> [The task]: Each entry should be restated word for word, with all pictures left out.

> [The input]:

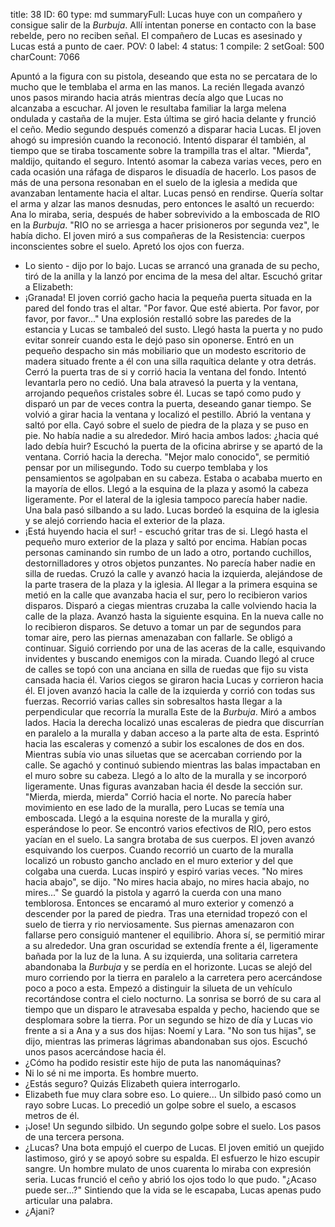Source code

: title:          38
ID:             60
type:           md
summaryFull:    Lucas huye con un compañero y consigue salir de la *Burbuja*. Allí intentan ponerse en contacto con la base rebelde, pero no reciben señal. El compañero de Lucas es asesinado y Lucas está a punto de caer.
POV:            0
label:          4
status:         1
compile:        2
setGoal:        500
charCount:      7066


Apuntó a la figura con su pistola, deseando que esta no se percatara de lo mucho que le temblaba el arma en las manos.
La recién llegada avanzó unos pasos mirando hacia atrás mientras decía algo que Lucas no alcanzaba a escuchar. Al joven le resultaba familiar la larga melena ondulada y castaña de la mujer.
Esta última se giró hacia delante y frunció el ceño. Medio segundo después comenzó a disparar hacia Lucas.
El joven ahogó su impresión cuando la reconoció. Intentó disparar él también, al tiempo que se tiraba toscamente sobre la trampilla tras el altar.
"Mierda", maldijo, quitando el seguro.
Intentó asomar la cabeza varias veces, pero en cada ocasión una ráfaga de disparos le disuadía de hacerlo. Los pasos de más de una persona resonaban en el suelo de la iglesia a medida que avanzaban lentamente hacia el altar.
Lucas pensó en rendirse. Quería soltar el arma y alzar las manos desnudas, pero entonces le asaltó un recuerdo: Ana lo miraba, seria, después de haber sobrevivido a la emboscada de RIO en la *Burbuja*.
"RIO no se arriesga a hacer prisioneros por segunda vez", le había dicho.
El joven miró a sus compañeras de la Resistencia: cuerpos inconscientes sobre el suelo. Apretó los ojos con fuerza.
- Lo siento - dijo por lo bajo.
Lucas se arrancó una granada de su pecho, tiró de la anilla y la lanzó por encima de la mesa del altar. Escuchó gritar a Elizabeth:
- ¡Granada!
El joven corrió gacho hacia la pequeña puerta situada en la pared del fondo tras el altar.
"Por favor. Que esté abierta. Por favor, por favor, por favor..."
Una explosión restalló sobre las paredes de la estancia y Lucas se tambaleó del susto. Llegó hasta la puerta y no pudo evitar sonreír cuando esta le dejó paso sin oponerse.
Entró en un pequeño despacho sin más mobiliario que un modesto escritorio de madera situado frente a él con una silla raquítica delante y otra detrás. Cerró la puerta tras de si y corrió hacia la ventana del fondo. Intentó levantarla pero no cedió.
Una bala atravesó la puerta y la ventana, arrojando pequeños cristales sobre él. Lucas se tapó como pudo y disparó un par de veces contra la puerta, deseando ganar tiempo. Se volvió a girar hacia la ventana y localizó el pestillo.
Abrió la ventana y saltó por ella.
Cayó sobre el suelo de piedra de la plaza y se puso en pie. No había nadie a su alrededor.
Miró hacia ambos lados: ¿hacia qué lado debía huir?
Escuchó la puerta de la oficina abrirse y se apartó de la ventana. Corrió hacia la derecha.
"Mejor malo conocido", se permitió pensar por un milisegundo.
Todo su cuerpo temblaba y los pensamientos se agolpaban en su cabeza. Estaba o acababa muerto en la mayoría de ellos.
Llegó a la esquina de la plaza y asomó la cabeza ligeramente. Por el lateral de la iglesia tampoco parecía haber nadie.
Una bala pasó silbando a su lado. Lucas bordeó la esquina de la iglesia y se alejó corriendo hacia el exterior de la plaza.
- ¡Está huyendo hacia el sur! - escuchó gritar tras de si.
Llegó hasta el pequeño muro exterior de la plaza y saltó por encima. Habían pocas personas caminando sin rumbo de un lado a otro, portando cuchillos, destornilladores y otros objetos punzantes. No parecía haber nadie en silla de ruedas.
Cruzó la calle y avanzó hacia la izquierda, alejándose de la parte trasera de la plaza y la iglesia.
Al llegar a la primera esquina se metió en la calle que avanzaba hacia el sur, pero lo recibieron varios disparos.
Disparó a ciegas mientras cruzaba la calle volviendo hacia la calle de la plaza. Avanzó hasta la siguiente esquina.
En la nueva calle no lo recibieron disparos. Se detuvo a tomar un par de segundos para tomar aire, pero las piernas amenazaban con fallarle. Se obligó a continuar.
Siguió corriendo por una de las aceras de la calle, esquivando invidentes y buscando enemigos con la mirada.
Cuando llegó al cruce de calles se topó con una anciana en silla de ruedas que fijo su vista cansada hacia él. Varios ciegos se giraron hacia Lucas y corrieron hacia él.
El joven avanzó hacia la calle de la izquierda y corrió con todas sus fuerzas. Recorrió varias calles sin sobresaltos hasta llegar a la perpendicular que recorría la muralla Este de la *Burbuja*.
Miró a ambos lados. Hacia la derecha localizó unas escaleras de piedra que discurrían en paralelo a la muralla y daban acceso a la parte alta de esta.
Esprintó hacia las escaleras y comenzó a subir los escalones de dos en dos. Mientras subía vio unas siluetas que se acercaban corriendo por la calle. Se agachó y continuó subiendo mientras las balas impactaban en el muro sobre su cabeza.
Llegó a lo alto de la muralla y se incorporó ligeramente. Unas figuras avanzaban hacia él desde la sección sur.
"Mierda, mierda, mierda"
Corrió hacia el norte. No parecía haber movimiento en ese lado de la muralla, pero Lucas se temía una emboscada.
Llegó a la esquina noreste de la muralla y giró, esperándose lo peor.
Se encontró varios efectivos de RIO, pero estos yacían en el suelo. La sangra brotaba de sus cuerpos.
El joven avanzó esquivando los cuerpos. Cuando recorrió un cuarto de la muralla localizó un robusto gancho anclado en el muro exterior y del que colgaba una cuerda.
Lucas inspiró y espiró varias veces.
"No mires hacia abajo", se dijo. "No mires hacia abajo, no mires hacia abajo, no mires..."
Se guardó la pistola y agarró la cuerda con una mano temblorosa. Entonces se encaramó al muro exterior y comenzó a descender por la pared de piedra.
Tras una eternidad tropezó con el suelo de tierra y rio nerviosamente. Sus piernas amenazaron con fallarse pero consiguió mantener el equilibrio.
Ahora sí, se permitió mirar a su alrededor. Una gran oscuridad se extendía frente a él, ligeramente bañada por la luz de la luna. A su izquierda, una solitaria carretera abandonaba la *Burbuja* y se perdía en el horizonte.
Lucas se alejó del muro corriendo por la tierra en paralelo a la carretera pero acercándose poco a poco a esta. Empezó a distinguir la silueta de un vehículo recortándose contra el cielo nocturno.
La sonrisa se borró de su cara al tiempo que un disparo le atravesaba espalda y pecho, haciendo que se desplomara sobre la tierra.
Por un segundo se hizo de día y Lucas vio frente a si a Ana y a sus dos hijas: Noemí y Lara.
"No son tus hijas", se dijo, mientras las primeras lágrimas abandonaban sus ojos.
Escuchó unos pasos acercándose hacia él.
- ¿Cómo ha podido resistir este hijo de puta las nanomáquinas?
- Ni lo sé ni me importa. Es hombre muerto.
- ¿Estás seguro? Quizás Elizabeth quiera interrogarlo.
- Elizabeth fue muy clara sobre eso. Lo quiere...
Un silbido pasó como un rayo sobre Lucas. Lo precedió un golpe sobre el suelo, a escasos metros de él.
- ¡Jose!
Un segundo silbido. Un segundo golpe sobre el suelo.
Los pasos de una tercera persona.
- ¿Lucas?
Una bota empujó el cuerpo de Lucas. El joven emitió un quejido lastimoso, giró y se apoyó sobre su espalda. El esfuerzo le hizo escupir sangre.
Un hombre mulato de unos cuarenta lo miraba con expresión seria. Lucas frunció el ceño y abrió los ojos todo lo que pudo. 
"¿Acaso puede ser...?"
Sintiendo que la vida se le escapaba, Lucas apenas pudo articular una palabra.
- ¿Ajani?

> [Response to this task]:
Source code

: title:          38
ID:             60
type:           md
summaryFull:    Lucas huye con un compañero y consigue salir de la *Burbuja*. Allí intentan ponerse en contacto con la base rebelde, pero no reciben señal. El compañero de Lucas es asesinado y Lucas está a punto de caer.
POV:            0
label:          4
status:         1
compile:        2
setGoal:        500
charCount:      7066


Apuntó a la figura con su pistola, deseando que esta no se percatara de lo mucho que le temblaba el arma en las manos.
La recién llegada avanzó unos pasos mirando hacia atrás mientras decía algo que Lucas no alcanzaba a escuchar. Al joven le resultaba familiar la larga melena ondulada y castaña de la mujer.
Esta última se giró hacia delante y frunció el ceño. Medio segundo después comenzó a disparar hacia Lucas.
El joven ahogó su impresión cuando la reconoció. Intentó disparar él también, al tiempo que se tiraba toscamente sobre la trampilla tras el altar.
"Mierda", maldijo, quitando el seguro.
Intentó asomar la cabeza varias veces, pero en cada ocasión una ráfaga de disparos le disuadía de hacerlo. Los pasos de más de una persona resonaban en el suelo de la iglesia a medida que avanzaban lentamente hacia el altar.
Lucas pensó en rendirse. Quería soltar el arma y alzar las manos desnudas, pero entonces le asaltó un recuerdo: Ana lo miraba, seria, después de haber sobrevivido a la emboscada de RIO en la *Burbuja*.
"RIO no se arriesga a hacer prisioneros por segunda vez", le había dicho.
El joven miró a sus compañeras de la Resistencia: cuerpos inconscientes sobre el suelo. Apretó los ojos con fuerza.
- Lo siento - dijo por lo bajo.
Lucas se arrancó una granada de su pecho, tiró de la anilla y la lanzó por encima de la mesa del altar. Escuchó gritar a Elizabeth:
- ¡Granada!
El joven corrió gacho hacia la pequeña puerta situada en la pared del fondo tras el altar.
"Por favor. Que esté abierta. Por favor, por favor, por favor..."
Una explosión restalló sobre las paredes de la estancia y Lucas se tambaleó del susto. Llegó hasta la puerta y no pudo evitar sonreír cuando esta le dejó paso sin oponerse.
Entró en un pequeño despacho sin más mobiliario que un modesto escritorio de madera situado frente a él con una silla raquítica delante y otra detrás. Cerró la puerta tras de si y corrió hacia la ventana del fondo. Intentó levantarla pero no cedió.
Una bala atravesó la puerta y la ventana, arrojando pequeños cristales sobre él. Lucas se tapó como pudo y disparó un par de veces contra la puerta, deseando ganar tiempo. Se volvió a girar hacia la ventana y localizó el pestillo.
Abrió la ventana y saltó por ella.
Cayó sobre el suelo de piedra de la plaza y se puso en pie. No había nadie a su alrededor.
Miró hacia ambos lados: ¿hacia qué lado debía huir?
Escuchó la puerta de la oficina abrirse y se apartó de la ventana. Corrió hacia la derecha.
"Mejor malo conocido", se permitió pensar por un milisegundo.
Todo su cuerpo temblaba y los pensamientos se agolpaban en su cabeza. Estaba o acababa muerto en la mayoría de ellos.
Llegó a la esquina de la plaza y asomó la cabeza ligeramente. Por el lateral de la iglesia tampoco parecía haber nadie.
Una bala pasó silbando a su lado. Lucas bordeó la esquina de la iglesia y se alejó corriendo hacia el exterior de la plaza.
- ¡Está huyendo hacia el sur! - escuchó gritar tras de si.
Llegó hasta el pequeño muro exterior de la plaza y saltó por encima. Habían pocas personas caminando sin rumbo de un lado a otro, portando cuchillos, destornilladores y otros objetos punzantes. No parecía haber nadie en silla de ruedas.
Cruzó la calle y avanzó hacia la izquierda, alejándose de la parte trasera de la plaza y la iglesia.
Al llegar a la primera esquina se metió en la calle que avanzaba hacia el sur, pero lo recibieron varios disparos.
Disparó a ciegas mientras cruzaba la calle volviendo hacia la calle de la plaza. Avanzó hasta la siguiente esquina.
En la nueva calle no lo recibieron disparos. Se detuvo a tomar un par de segundos para tomar aire, pero las piernas amenazaban con fallarle. Se obligó a continuar.
Siguió corriendo por una de las aceras de la calle, esquivando invidentes y buscando enemigos con la mirada.
Cuando llegó al cruce de calles se topó con una anciana en silla de ruedas que fijo su vista cansada hacia él. Varios ciegos se giraron hacia Lucas y corrieron hacia él.
El joven avanzó hacia la calle de la izquierda y corrió con todas sus fuerzas. Recorrió varias calles sin sobresaltos hasta llegar a la perpendicular que recorría la muralla Este de la *Burbuja*.
Miró a ambos lados. Hacia la derecha localizó unas escaleras de piedra que discurrían en paralelo a la muralla y daban acceso a la parte alta de esta.
Esprintó hacia las escaleras y comenzó a subir los escalones de dos en dos. Mientras subía vio unas siluetas que se acercaban corriendo por la calle. Se agachó y continuó subiendo mientras las balas impactaban en el muro sobre su cabeza.
Llegó a lo alto de la muralla y se incorporó ligeramente. Unas figuras avanzaban hacia él desde la sección sur.
"Mierda, mierda, mierda"
Corrió hacia el norte. No parecía haber movimiento en ese lado de la muralla, pero Lucas se temía una emboscada.
Llegó a la esquina noreste de la muralla y giró, esperándose lo peor.
Se encontró varios efectivos de RIO, pero estos yacían en el suelo. La sangra brotaba de sus cuerpos.
El joven avanzó esquivando los cuerpos. Cuando recorrió un cuarto de la muralla localizó un robusto gancho anclado en el muro exterior y del que colgaba una cuerda.
Lucas inspiró y espiró varias veces.
"No mires hacia abajo", se dijo. "No mires hacia abajo, no mires hacia abajo, no mires..."
Se guardó la pistola y agarró la cuerda con una mano temblorosa. Entonces se encaramó al muro exterior y comenzó a descender por la pared de piedra.
Tras una eternidad tropezó con el suelo de tierra y rio nerviosamente. Sus piernas amenazaron con fallarse pero consiguió mantener el equilibrio.
Ahora sí, se permitió mirar a su alrededor. Una gran oscuridad se extendía frente a él, ligeramente bañada por la luz de la luna. A su izquierda, una solitaria carretera abandonaba la *Burbuja* y se perdía en el horizonte.
Lucas se alejó del muro corriendo por la tierra en paralelo a la carretera pero acercándose poco a poco a esta. Empezó a distinguir la silueta de un vehículo recortándose contra el cielo nocturno.
La sonrisa se borró de su cara al tiempo que un disparo le atravesaba espalda y pecho, haciendo que se desplomara sobre la tierra.
Por un segundo se hizo de día y Lucas vio frente a si a Ana y a sus dos hijas: Noemí y Lara.
"No son tus hijas", se dijo, mientras las primeras lágrimas abandonaban sus ojos.
Escuchó unos pasos acercándose hacia él.
- ¿Cómo ha podido resistir este hijo de puta las nanomáquinas?
- Ni lo sé ni me importa. Es hombre muerto.
- ¿Estás seguro? Quizás Elizabeth quiera interrogarlo.
- Elizabeth fue muy clara sobre eso. Lo quiere...
Un silbido pasó como un rayo sobre Lucas. Lo precedió un golpe sobre el suelo, a escasos metros de él.
- ¡Jose!
Un segundo silbido. Un segundo golpe sobre el suelo.
Los pasos de una tercera persona.
- ¿Lucas?
Una bota empujó el cuerpo de Lucas. El joven emitió un quejido lastimoso, giró y se apoyó sobre su espalda. El esfuerzo le hizo escupir sangre.
Un hombre mulato de unos cuarenta lo miraba con expresión seria. Lucas frunció el ceño y abrió los ojos todo lo que pudo. 
"¿Acaso puede ser...?"
Sintiendo que la vida se le escapaba, Lucas apenas pudo articular una palabra.
- ¿Ajani?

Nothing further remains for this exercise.